Arriscar poder fazer a diferença: “arriscar nem sempre significa “atirarmo-nos de cabeça”. Arriscar é tomar a decisão de trabalhar aquela peça que nos cria desconforto porque não sabemos se vamos conseguir. Dando pequenos passos podemos conquistar uma longa distância. E, mais tarde, ao olhamos para trás, ficamos surpreendidos com o que percorremos”. E, claro, “tocar trompa com musicalidade e com qualidade”.
Outro dos caminhos apontados por Ana Beatriz é a participação em masterclasses e concursos: “ajuda muito a crescer, não só em termos musicais, mas também em termos pessoais. Esse hábito faz de nós pessoas cada vez mais fortes. Através dessas experiências aprendemos essencialmente a lidar com a pressão, a concorrência e os nervos, o que nos ajudará no futuro durante a performance”.

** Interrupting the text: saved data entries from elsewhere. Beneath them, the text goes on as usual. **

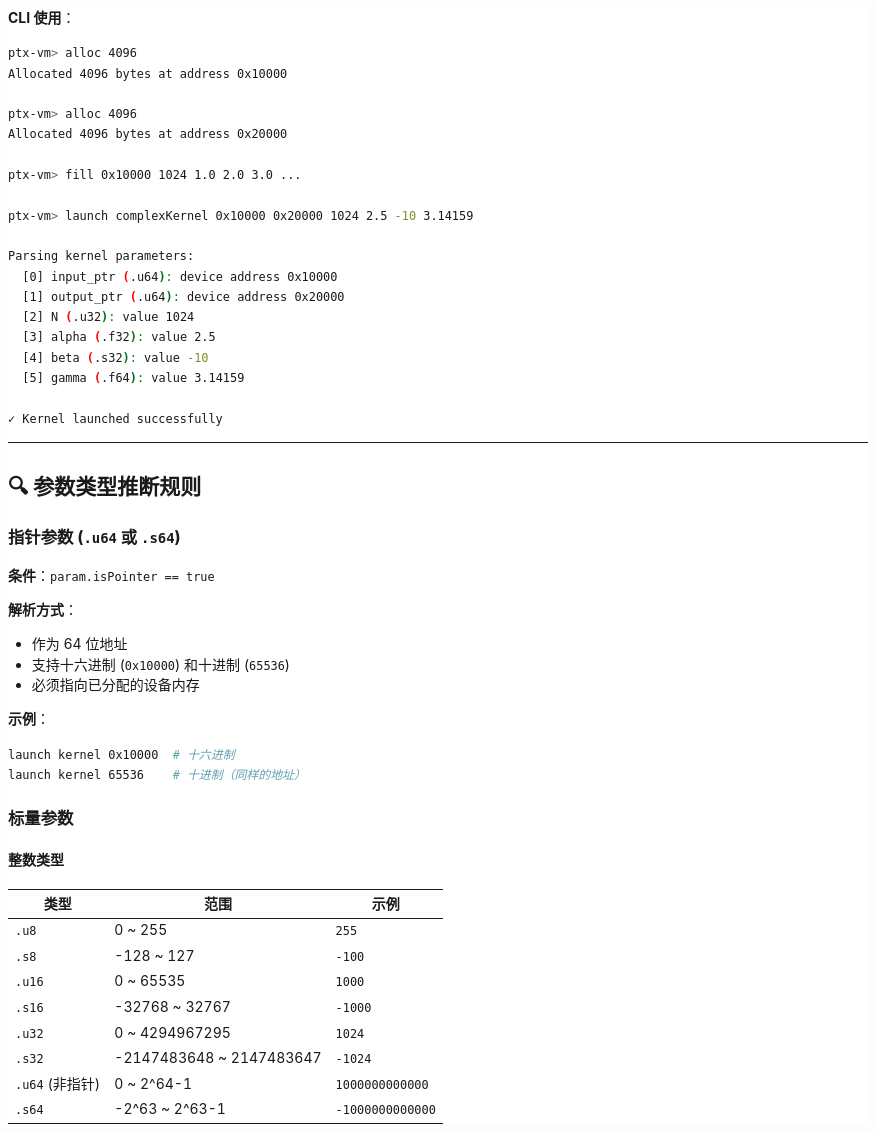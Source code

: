 **CLI 使用**：
```bash
ptx-vm> alloc 4096
Allocated 4096 bytes at address 0x10000

ptx-vm> alloc 4096
Allocated 4096 bytes at address 0x20000

ptx-vm> fill 0x10000 1024 1.0 2.0 3.0 ...

ptx-vm> launch complexKernel 0x10000 0x20000 1024 2.5 -10 3.14159

Parsing kernel parameters:
  [0] input_ptr (.u64): device address 0x10000
  [1] output_ptr (.u64): device address 0x20000
  [2] N (.u32): value 1024
  [3] alpha (.f32): value 2.5
  [4] beta (.s32): value -10
  [5] gamma (.f64): value 3.14159

✓ Kernel launched successfully
```

---

## 🔍 参数类型推断规则

### 指针参数 (`.u64` 或 `.s64`)

**条件**：`param.isPointer == true`

**解析方式**：
- 作为 64 位地址
- 支持十六进制 (`0x10000`) 和十进制 (`65536`)
- 必须指向已分配的设备内存

**示例**：
```bash
launch kernel 0x10000  # 十六进制
launch kernel 65536    # 十进制（同样的地址）
```

### 标量参数

#### 整数类型

| 类型 | 范围 | 示例 |
|------|------|------|
| `.u8` | 0 ~ 255 | `255` |
| `.s8` | -128 ~ 127 | `-100` |
| `.u16` | 0 ~ 65535 | `1000` |
| `.s16` | -32768 ~ 32767 | `-1000` |
| `.u32` | 0 ~ 4294967295 | `1024` |
| `.s32` | -2147483648 ~ 2147483647 | `-1024` |
| `.u64` (非指针) | 0 ~ 2^64-1 | `1000000000000` |
| `.s64` | -2^63 ~ 2^63-1 | `-1000000000000` |
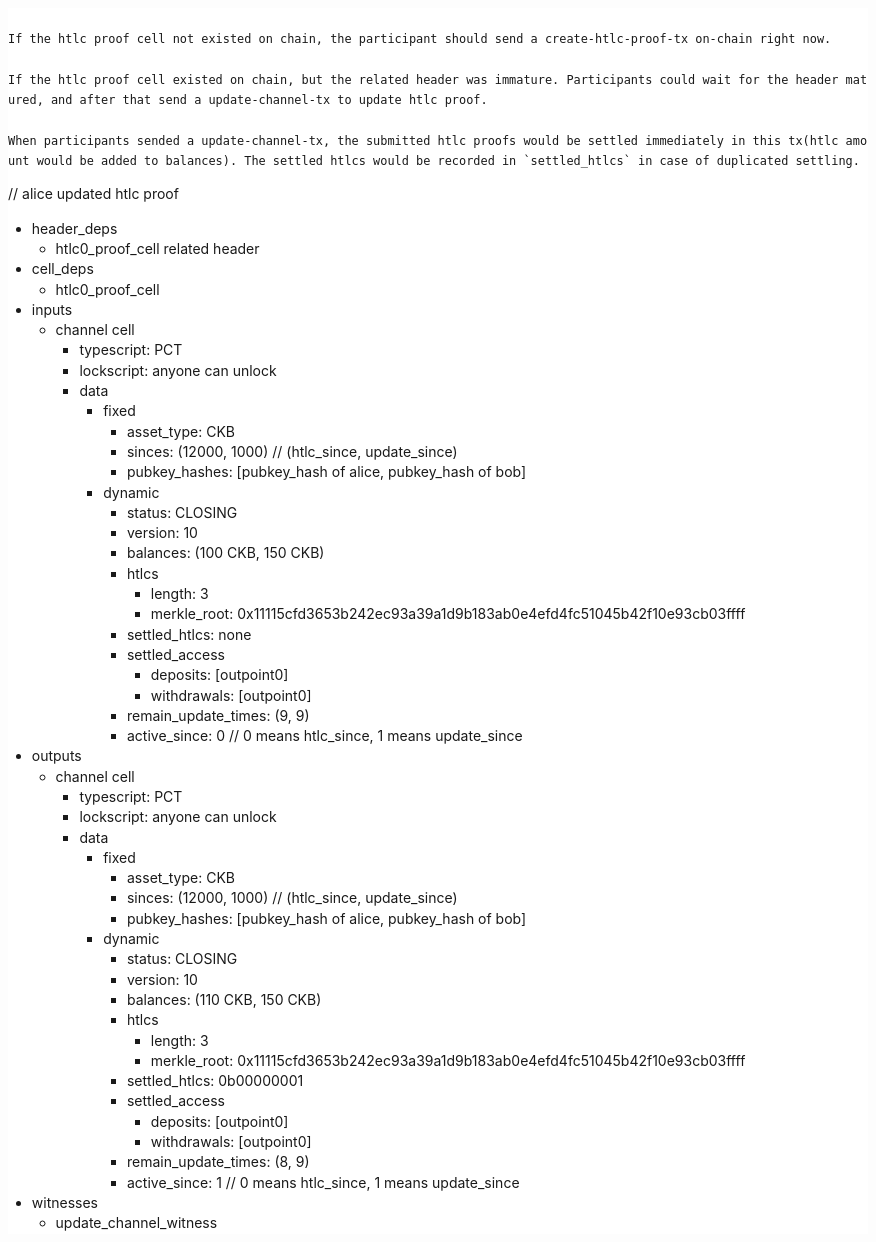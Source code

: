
 ```

If the htlc proof cell not existed on chain, the participant should send a create-htlc-proof-tx on-chain right now.

If the htlc proof cell existed on chain, but the related header was immature. Participants could wait for the header matured, and after that send a update-channel-tx to update htlc proof.

When participants sended a update-channel-tx, the submitted htlc proofs would be settled immediately in this tx(htlc amount would be added to balances). The settled htlcs would be recorded in `settled_htlcs` in case of duplicated settling.

```
// alice updated htlc proof
- header_deps
  - htlc0_proof_cell related header
- cell_deps
  - htlc0_proof_cell
- inputs
  - channel cell
    - typescript: PCT
    - lockscript: anyone can unlock
    - data
      - fixed
        - asset_type: CKB
        - sinces: (12000, 1000)  // (htlc_since, update_since)
        - pubkey_hashes: [pubkey_hash of alice, pubkey_hash of bob]
      - dynamic
        - status: CLOSING
        - version: 10
        - balances: (100 CKB, 150 CKB)
        - htlcs
          - length: 3
          - merkle_root: 0x11115cfd3653b242ec93a39a1d9b183ab0e4efd4fc51045b42f10e93cb03ffff
        - settled_htlcs: none
        - settled_access
          - deposits: [outpoint0]
          - withdrawals: [outpoint0]
        - remain_update_times: (9, 9)
        - active_since: 0  // 0 means htlc_since, 1 means update_since
- outputs
  - channel cell
    - typescript: PCT
    - lockscript: anyone can unlock
    - data
      - fixed
        - asset_type: CKB
        - sinces: (12000, 1000)  // (htlc_since, update_since)
        - pubkey_hashes: [pubkey_hash of alice, pubkey_hash of bob]
      - dynamic
        - status: CLOSING
        - version: 10
        - balances: (110 CKB, 150 CKB)
        - htlcs
          - length: 3
          - merkle_root: 0x11115cfd3653b242ec93a39a1d9b183ab0e4efd4fc51045b42f10e93cb03ffff
        - settled_htlcs: 0b00000001
        - settled_access
          - deposits: [outpoint0]
          - withdrawals: [outpoint0]
        - remain_update_times: (8, 9)
        - active_since: 1  // 0 means htlc_since, 1 means update_since
- witnesses  
  - update_channel_witness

Começou a estudar música com 5 anos no Conservatório de Música Jaime Chavinha, em Minde, de onde é natural. Antes de escolher a trompa aos 11 anos, quando decidiu entrar na Banda da Sociedade Musical Mindense, aprendeu violino. O maestro da banda, João Carlos Roque Gameiro, foi o primeiro professor.

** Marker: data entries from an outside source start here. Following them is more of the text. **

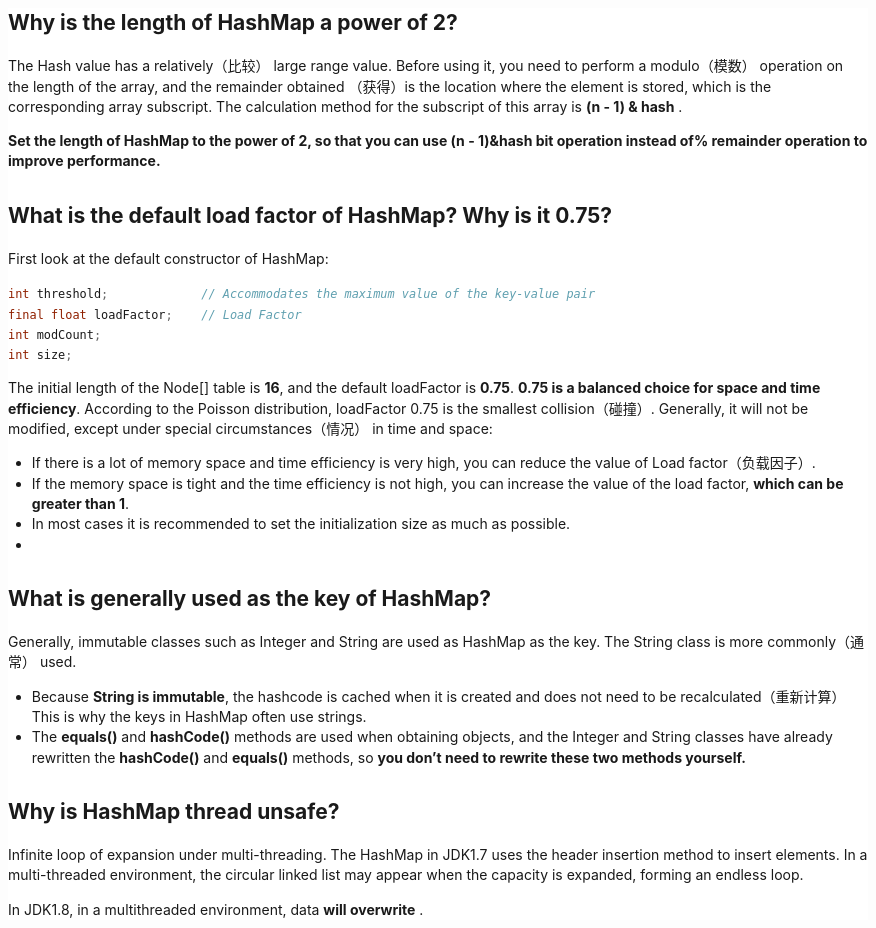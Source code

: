 ## Why is the length of HashMap a power of 2?

The Hash value has a relatively（比较） large range value. Before using it, you need to perform a modulo（模数） operation on the length of the array, and the remainder obtained （获得）is the location where the element is stored, which is the corresponding array subscript. The calculation method for the subscript of this array is **(n - 1) & hash** . 

**Set the length of HashMap to the power of 2, so that you can use (n - 1)&hash bit operation instead of% remainder operation to improve performance.**

## What is the default load factor of HashMap? Why is it 0.75?

First look at the default constructor of HashMap:

```java
int threshold;             // Accommodates the maximum value of the key-value pair
final float loadFactor;    // Load Factor
int modCount;  
int size;  
```

The initial length of the Node[] table is **16**, and the default loadFactor is **0.75**. **0.75 is a balanced choice for space and time efficiency**. According to the Poisson distribution, loadFactor 0.75 is the smallest collision（碰撞）. Generally, it will not be modified, except under special circumstances（情况） in time and space:

- If there is a lot of memory space and time efficiency is very high, you can reduce the value of Load factor（负载因子）.
- If the memory space is tight and the time efficiency is not high, you can increase the value of the load factor, **which can be greater than 1**.
- In most cases it is recommended to set the initialization size as much as possible.
- 

## What is generally used as the key of HashMap?

Generally, immutable classes such as Integer and String are used as HashMap as the key. The String class is more commonly（通常） used.

- Because **String is immutable**, the hashcode is cached when it is created and does not need to be recalculated（重新计算） This is why the keys in HashMap often use strings.
- The **equals()** and **hashCode()** methods are used when obtaining objects, and the Integer and String classes have already rewritten the **hashCode()** and **equals()** methods, so **you don’t need to rewrite these two methods yourself.**

## Why is HashMap thread unsafe?

Infinite loop of expansion under multi-threading. The HashMap in JDK1.7 uses the header insertion method to insert elements. In a multi-threaded environment, the circular linked list may appear when the capacity is expanded, forming an endless loop.

In JDK1.8, in a multithreaded environment, data **will overwrite** .
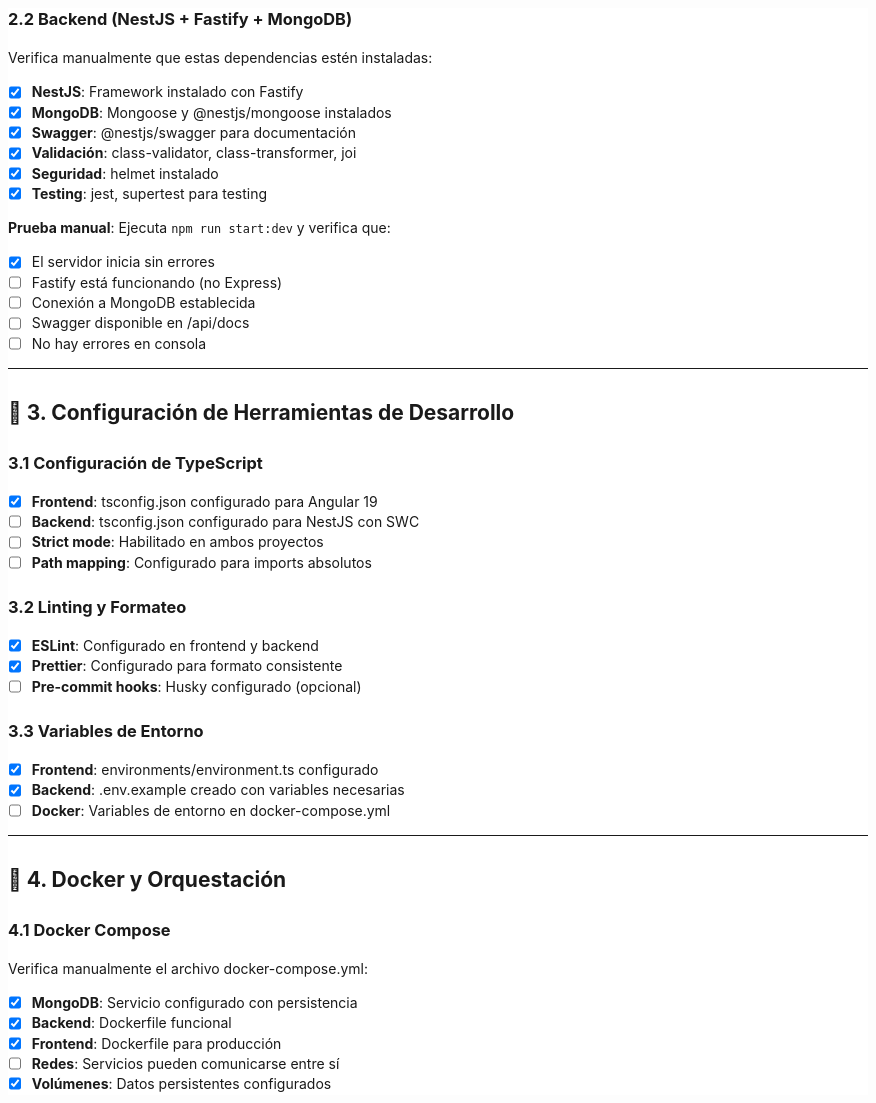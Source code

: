 ### 2.2 Backend (NestJS + Fastify + MongoDB)
Verifica manualmente que estas dependencias estén instaladas:

- [X] **NestJS**: Framework instalado con Fastify
- [X] **MongoDB**: Mongoose y @nestjs/mongoose instalados
- [X] **Swagger**: @nestjs/swagger para documentación
- [X] **Validación**: class-validator, class-transformer, joi
- [X] **Seguridad**: helmet instalado
- [X] **Testing**: jest, supertest para testing

**Prueba manual**: Ejecuta `npm run start:dev` y verifica que:
- [X] El servidor inicia sin errores
- [ ] Fastify está funcionando (no Express)
- [ ] Conexión a MongoDB establecida
- [ ] Swagger disponible en /api/docs
- [ ] No hay errores en consola

---

## 🔧 3. Configuración de Herramientas de Desarrollo

### 3.1 Configuración de TypeScript
- [X] **Frontend**: tsconfig.json configurado para Angular 19
- [ ] **Backend**: tsconfig.json configurado para NestJS con SWC
- [ ] **Strict mode**: Habilitado en ambos proyectos
- [ ] **Path mapping**: Configurado para imports absolutos

### 3.2 Linting y Formateo
- [X] **ESLint**: Configurado en frontend y backend
- [X] **Prettier**: Configurado para formato consistente
- [ ] **Pre-commit hooks**: Husky configurado (opcional)

### 3.3 Variables de Entorno
- [X] **Frontend**: environments/environment.ts configurado
- [X] **Backend**: .env.example creado con variables necesarias
- [ ] **Docker**: Variables de entorno en docker-compose.yml

---

## 🐳 4. Docker y Orquestación

### 4.1 Docker Compose
Verifica manualmente el archivo docker-compose.yml:

- [X] **MongoDB**: Servicio configurado con persistencia
- [X] **Backend**: Dockerfile funcional
- [X] **Frontend**: Dockerfile para producción
- [ ] **Redes**: Servicios pueden comunicarse entre sí
- [X] **Volúmenes**: Datos persistentes configurados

Após algum tempo de indecisão e apoio de alguns professores, o professor de música de câmara (Hélder Gonçalves), família e amigos próximos, chegou à conclusão de que a trompa a fazia “sentir verdadeiramente feliz”. A partir desse dia dedicou-se por completo ao instrumento, com o objectivo de tocar cada vez melhor.
Fez a licenciatura na ESML, onde trabalhou com Jonathan Luxton e Paulo Guerreiro, “dois excelentes professores” que marcaram profundamente o seu percurso musical. Foi também na ESML que integrou o quarteto de trompas “TAGG QUARTET”, um grupo inicialmente criado para fins da disciplina de música de câmara, mas que se tornou “um projecto interessante que deu muito bons frutos; criaram-se laços fortes e fez-se boa música”.